Task item
Among the entries below, please repeat exactly and only the lines from the line containing "folder are the" to the line containing "2. Analyze historical", both lines included.

Record set

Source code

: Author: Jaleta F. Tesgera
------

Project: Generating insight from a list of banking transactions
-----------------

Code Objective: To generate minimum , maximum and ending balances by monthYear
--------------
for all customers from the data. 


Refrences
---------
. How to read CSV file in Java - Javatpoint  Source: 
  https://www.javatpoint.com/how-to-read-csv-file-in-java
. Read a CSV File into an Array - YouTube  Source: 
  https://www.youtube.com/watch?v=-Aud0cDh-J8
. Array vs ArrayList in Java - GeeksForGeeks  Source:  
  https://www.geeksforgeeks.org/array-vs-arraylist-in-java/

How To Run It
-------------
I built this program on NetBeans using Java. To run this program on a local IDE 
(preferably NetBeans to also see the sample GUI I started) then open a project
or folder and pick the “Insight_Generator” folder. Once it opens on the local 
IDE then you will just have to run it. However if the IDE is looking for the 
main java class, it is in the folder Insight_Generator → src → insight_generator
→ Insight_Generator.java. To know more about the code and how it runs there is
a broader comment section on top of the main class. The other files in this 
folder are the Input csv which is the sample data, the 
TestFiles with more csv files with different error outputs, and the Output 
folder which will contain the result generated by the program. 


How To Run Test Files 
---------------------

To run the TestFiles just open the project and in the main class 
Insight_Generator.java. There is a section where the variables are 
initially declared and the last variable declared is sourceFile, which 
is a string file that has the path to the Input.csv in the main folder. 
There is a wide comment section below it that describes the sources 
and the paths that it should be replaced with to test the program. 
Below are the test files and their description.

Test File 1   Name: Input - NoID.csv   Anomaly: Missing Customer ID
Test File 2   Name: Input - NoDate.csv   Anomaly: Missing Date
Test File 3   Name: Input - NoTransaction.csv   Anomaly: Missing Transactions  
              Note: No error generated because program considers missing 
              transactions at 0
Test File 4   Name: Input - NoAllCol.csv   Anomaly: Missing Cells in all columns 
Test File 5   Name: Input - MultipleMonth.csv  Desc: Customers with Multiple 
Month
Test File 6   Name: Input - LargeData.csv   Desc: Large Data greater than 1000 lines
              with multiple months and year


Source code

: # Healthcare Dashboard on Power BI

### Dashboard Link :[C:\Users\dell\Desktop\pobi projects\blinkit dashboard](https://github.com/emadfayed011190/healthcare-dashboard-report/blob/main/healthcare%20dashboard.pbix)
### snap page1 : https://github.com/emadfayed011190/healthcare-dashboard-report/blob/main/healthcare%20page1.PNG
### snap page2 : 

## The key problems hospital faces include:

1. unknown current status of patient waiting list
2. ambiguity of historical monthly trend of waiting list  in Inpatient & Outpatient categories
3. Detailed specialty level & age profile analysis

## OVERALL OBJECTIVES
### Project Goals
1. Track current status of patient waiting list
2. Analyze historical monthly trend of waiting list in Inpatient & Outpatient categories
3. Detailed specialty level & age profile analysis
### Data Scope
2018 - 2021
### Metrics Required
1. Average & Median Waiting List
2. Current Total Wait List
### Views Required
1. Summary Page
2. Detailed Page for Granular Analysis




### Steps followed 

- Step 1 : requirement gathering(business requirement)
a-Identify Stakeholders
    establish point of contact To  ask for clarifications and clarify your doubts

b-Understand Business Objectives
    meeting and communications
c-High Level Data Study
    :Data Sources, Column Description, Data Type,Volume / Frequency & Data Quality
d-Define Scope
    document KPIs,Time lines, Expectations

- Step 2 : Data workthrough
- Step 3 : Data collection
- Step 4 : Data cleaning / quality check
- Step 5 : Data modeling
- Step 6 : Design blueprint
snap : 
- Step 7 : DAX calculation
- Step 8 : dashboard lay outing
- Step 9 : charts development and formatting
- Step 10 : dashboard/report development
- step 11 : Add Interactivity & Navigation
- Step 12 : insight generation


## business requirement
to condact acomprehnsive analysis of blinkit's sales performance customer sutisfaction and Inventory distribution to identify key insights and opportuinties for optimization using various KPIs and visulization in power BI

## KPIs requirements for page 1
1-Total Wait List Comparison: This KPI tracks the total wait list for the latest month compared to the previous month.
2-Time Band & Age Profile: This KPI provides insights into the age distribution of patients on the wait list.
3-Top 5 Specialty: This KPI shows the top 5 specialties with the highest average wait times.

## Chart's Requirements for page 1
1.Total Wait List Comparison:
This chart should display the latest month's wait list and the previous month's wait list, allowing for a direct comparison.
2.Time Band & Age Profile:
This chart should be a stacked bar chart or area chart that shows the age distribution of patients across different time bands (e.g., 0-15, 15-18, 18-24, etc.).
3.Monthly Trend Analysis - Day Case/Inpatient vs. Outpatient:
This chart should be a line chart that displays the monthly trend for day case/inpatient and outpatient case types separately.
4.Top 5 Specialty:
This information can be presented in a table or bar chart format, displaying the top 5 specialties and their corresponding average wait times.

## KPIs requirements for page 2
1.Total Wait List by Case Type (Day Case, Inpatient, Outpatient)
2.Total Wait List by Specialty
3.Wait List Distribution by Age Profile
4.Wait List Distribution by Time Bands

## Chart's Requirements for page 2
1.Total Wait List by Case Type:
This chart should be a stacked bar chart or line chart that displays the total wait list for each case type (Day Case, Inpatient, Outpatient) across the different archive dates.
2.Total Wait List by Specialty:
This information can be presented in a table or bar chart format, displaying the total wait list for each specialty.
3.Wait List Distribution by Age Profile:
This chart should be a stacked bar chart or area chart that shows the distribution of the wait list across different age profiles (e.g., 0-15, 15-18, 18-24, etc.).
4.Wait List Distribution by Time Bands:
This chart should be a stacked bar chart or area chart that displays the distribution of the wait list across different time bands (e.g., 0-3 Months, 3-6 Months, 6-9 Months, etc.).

Task result
folder are the Input csv which is the sample data, the 
TestFiles with more csv files with different error outputs, and the Output 
folder which will contain the result generated by the program. 


How To Run Test Files 
---------------------

To run the TestFiles just open the project and in the main class 
Insight_Generator.java. There is a section where the variables are 
initially declared and the last variable declared is sourceFile, which 
is a string file that has the path to the Input.csv in the main folder. 
There is a wide comment section below it that describes the sources 
and the paths that it should be replaced with to test the program. 
Below are the test files and their description.

Test File 1   Name: Input - NoID.csv   Anomaly: Missing Customer ID
Test File 2   Name: Input - NoDate.csv   Anomaly: Missing Date
Test File 3   Name: Input - NoTransaction.csv   Anomaly: Missing Transactions  
              Note: No error generated because program considers missing 
              transactions at 0
Test File 4   Name: Input - NoAllCol.csv   Anomaly: Missing Cells in all columns 
Test File 5   Name: Input - MultipleMonth.csv  Desc: Customers with Multiple 
Month
Test File 6   Name: Input - LargeData.csv   Desc: Large Data greater than 1000 lines
              with multiple months and year


Source code

: # Healthcare Dashboard on Power BI

### Dashboard Link :[C:\Users\dell\Desktop\pobi projects\blinkit dashboard](https://github.com/emadfayed011190/healthcare-dashboard-report/blob/main/healthcare%20dashboard.pbix)
### snap page1 : https://github.com/emadfayed011190/healthcare-dashboard-report/blob/main/healthcare%20page1.PNG
### snap page2 : 

## The key problems hospital faces include:

1. unknown current status of patient waiting list
2. ambiguity of historical monthly trend of waiting list  in Inpatient & Outpatient categories
3. Detailed specialty level & age profile analysis

## OVERALL OBJECTIVES
### Project Goals
1. Track current status of patient waiting list
2. Analyze historical monthly trend of waiting list in Inpatient & Outpatient categories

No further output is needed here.